This means that the value of our array at index 1 (`3`) will be added to the value of 2-1 (`1`) which gives us the answer of `4`.

Hey - thanks for breaking this down. It helped me understand more clearly how the function is working. Do you have clarity on why if `( n <= 0)` returns `0`, as opposed to returning 1 like in the multiply function that was provided as a description for this challenge? The “hint” says " `sum` returns the answer, `0` - the sum of elements from 0 to 0 inclusive." I’m not sure I totally understand. Do you?

Because when you call the function as `sum([1,2,3], 0)` then you want to return `0` because you aren’t summing any of the numbers. If it returned `1` then the function would always return `1` more than the sum of the first `n` numbers because you are always adding the extra `1` for the base case.

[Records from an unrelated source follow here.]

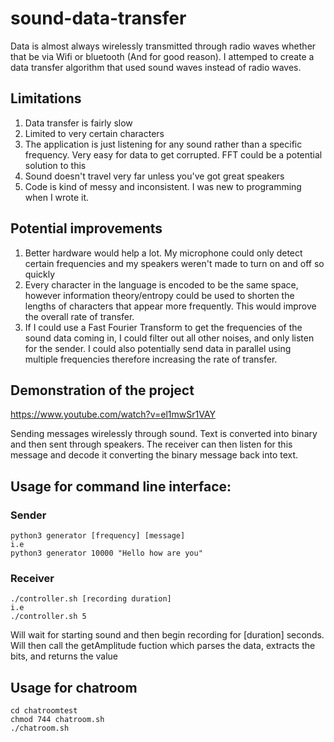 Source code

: # sound-data-transfer

Data is almost always wirelessly transmitted through radio waves whether that be via Wifi or bluetooth (And for good reason). I attemped to create a data transfer algorithm that used sound waves instead of radio waves. 

## Limitations
  1. Data transfer is fairly slow
  2. Limited to very certain characters
  3. The application is just listening for any sound rather than a specific frequency. Very easy for data to get corrupted. FFT could be a potential solution to this
  4. Sound doesn't travel very far unless you've got great speakers 
  5. Code is kind of messy and inconsistent. I was new to programming when I wrote it.

## Potential improvements
  1. Better hardware would help a lot. My microphone could only detect certain frequencies and my speakers weren't made to turn on and off so quickly
  2. Every character in the language is encoded to be the same space, however information theory/entropy could be used to shorten the lengths of characters that appear more frequently. This would improve the overall rate of transfer.
  3. If I could use a Fast Fourier Transform to get the frequencies of the sound data coming in, I could filter out all other noises, and only listen for the sender. I could also potentially send data in parallel using multiple frequencies therefore increasing the rate of transfer.    

## Demonstration of the project
https://www.youtube.com/watch?v=el1mwSr1VAY

Sending messages wirelessly through sound. Text is converted into binary and then sent through speakers. 
The receiver can then listen for this message and decode it converting the binary message back into text. 

## Usage for command line interface:
### Sender
```
python3 generator [frequency] [message]
i.e 
python3 generator 10000 "Hello how are you"
```
### Receiver 
```
./controller.sh [recording duration]
i.e
./controller.sh 5
```
Will wait for starting sound and then begin recording for [duration] seconds.
Will then call the getAmplitude fuction which parses the data, extracts the bits, and returns the value

## Usage for chatroom
```
cd chatroomtest
chmod 744 chatroom.sh
./chatroom.sh
```
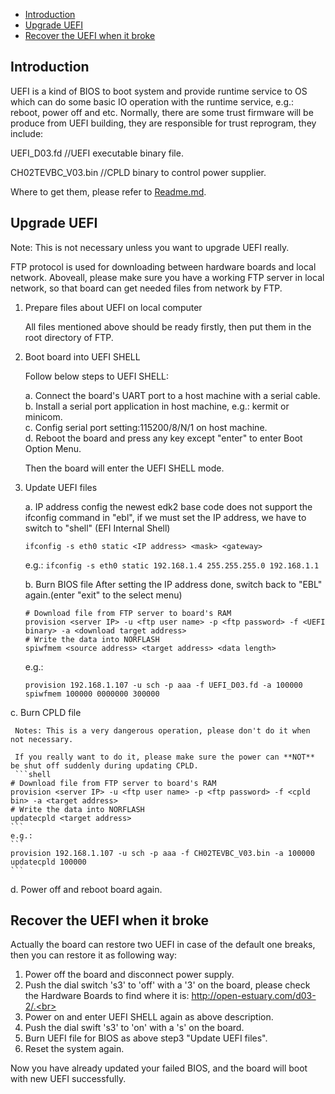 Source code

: * [Introduction](#1)
* [Upgrade UEFI](#2)
* [Recover the UEFI when it broke](#3)

<h2 id="1">Introduction</h2>

UEFI is a kind of BIOS to boot system and provide runtime service to OS which can do some basic IO operation with the runtime service, e.g.: reboot, power off and etc.
Normally, there are some trust firmware will be produce from UEFI building, they are responsible for trust reprogram, they include:

  UEFI_D03.fd         //UEFI executable binary file.
  
  CH02TEVBC_V03.bin   //CPLD binary to control power supplier.

Where to get them, please refer to [Readme.md](https://github.com/open-estuary/estuary/blob/master/doc/Readme.4D03.md).

<h2 id="2">Upgrade UEFI</h2>

Note: This is not necessary unless you want to upgrade UEFI really.

FTP protocol is used for downloading between hardware boards and local network. Aboveall, please make sure you have a working FTP server in local network, so that board can get needed files from network by FTP.

1. Prepare files about UEFI on local computer

    All files mentioned above should be ready firstly, then put them in the root directory of FTP.

2. Boot board into UEFI SHELL

    Follow below steps to UEFI SHELL:
    
      a. Connect the board's UART port to a host machine with a serial cable.<br>
      b. Install a serial port application in host machine, e.g.: kermit or minicom.<br>
      c. Config serial port setting:115200/8/N/1 on host machine.<br>
      d. Reboot the board and press any key except "enter" to enter Boot Option Menu.
    
    Then the board will enter the UEFI SHELL mode.

3. Update UEFI files

    a. IP address config
    the newest edk2 base code does not support the ifconfig command in "ebl", if we must set the IP address, we have to switch to "shell" (EFI Internal Shell)
    
    `ifconfig -s eth0 static <IP address> <mask> <gateway>`
    
    e.g.: `ifconfig -s eth0 static 192.168.1.4 255.255.255.0 192.168.1.1`
    
    b. Burn BIOS file
    After setting the IP address done, switch back to "EBL" again.(enter "exit" to the select menu)
    ```shell
    # Download file from FTP server to board's RAM
    provision <server IP> -u <ftp user name> -p <ftp password> -f <UEFI binary> -a <download target address>
    # Write the data into NORFLASH
    spiwfmem <source address> <target address> <data length>
    ```
    e.g.: 
    ```shell
    provision 192.168.1.107 -u sch -p aaa -f UEFI_D03.fd -a 100000
    spiwfmem 100000 0000000 300000
    ```
  c. Burn CPLD file
    
     Notes: This is a very dangerous operation, please don't do it when not necessary.
	 
     If you really want to do it, please make sure the power can **NOT** be shut off suddenly during updating CPLD.
     ```shell
    # Download file from FTP server to board's RAM
    provision <server IP> -u <ftp user name> -p <ftp password> -f <cpld bin> -a <target address>
    # Write the data into NORFLASH
    updatecpld <target address>
    ```
    e.g.: 
    ```
    provision 192.168.1.107 -u sch -p aaa -f CH02TEVBC_V03.bin -a 100000
    updatecpld 100000
    ```
    
  d. Power off and reboot board again.

<h2 id="3">Recover the UEFI when it broke</h2>

Actually the board can restore two UEFI in case of the default one breaks, then you can restore it as following way:

  1. Power off the board and disconnect power supply.<br>
  2. Push the dial switch 's3' to 'off' with a '3' on the board, please check the Hardware Boards to find where it is: http://open-estuary.com/d03-2/.<br>
  3. Power on and enter UEFI SHELL again as above description.<br>
  4. Push the dial swift 's3' to 'on' with a 's' on the board.<br>
  5. Burn UEFI file for BIOS as above step3 "Update UEFI files".<br>
  6. Reset the system again.

Now you have already updated your failed BIOS, and the board will boot with new UEFI successfully.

The reason the `multiply` function returns `1` in the base case is because if it returned `0` then the function would always return `0` since anything multiplied by `0` is `0`. So it returns `1` instead which is harmless since `1` multiplied by any number is that number. Granted, this means if you called it as `multiply([1,2,3], 0)` you get `1` which doesn’t necessarily make sense, but that’s the way it has to be for the recursion to work.

struggling with this challenge, and concept a lot. how does `arr[2 - 1]` equal 1? wouldn’t it be the object at index 1 of `arr`, so 3?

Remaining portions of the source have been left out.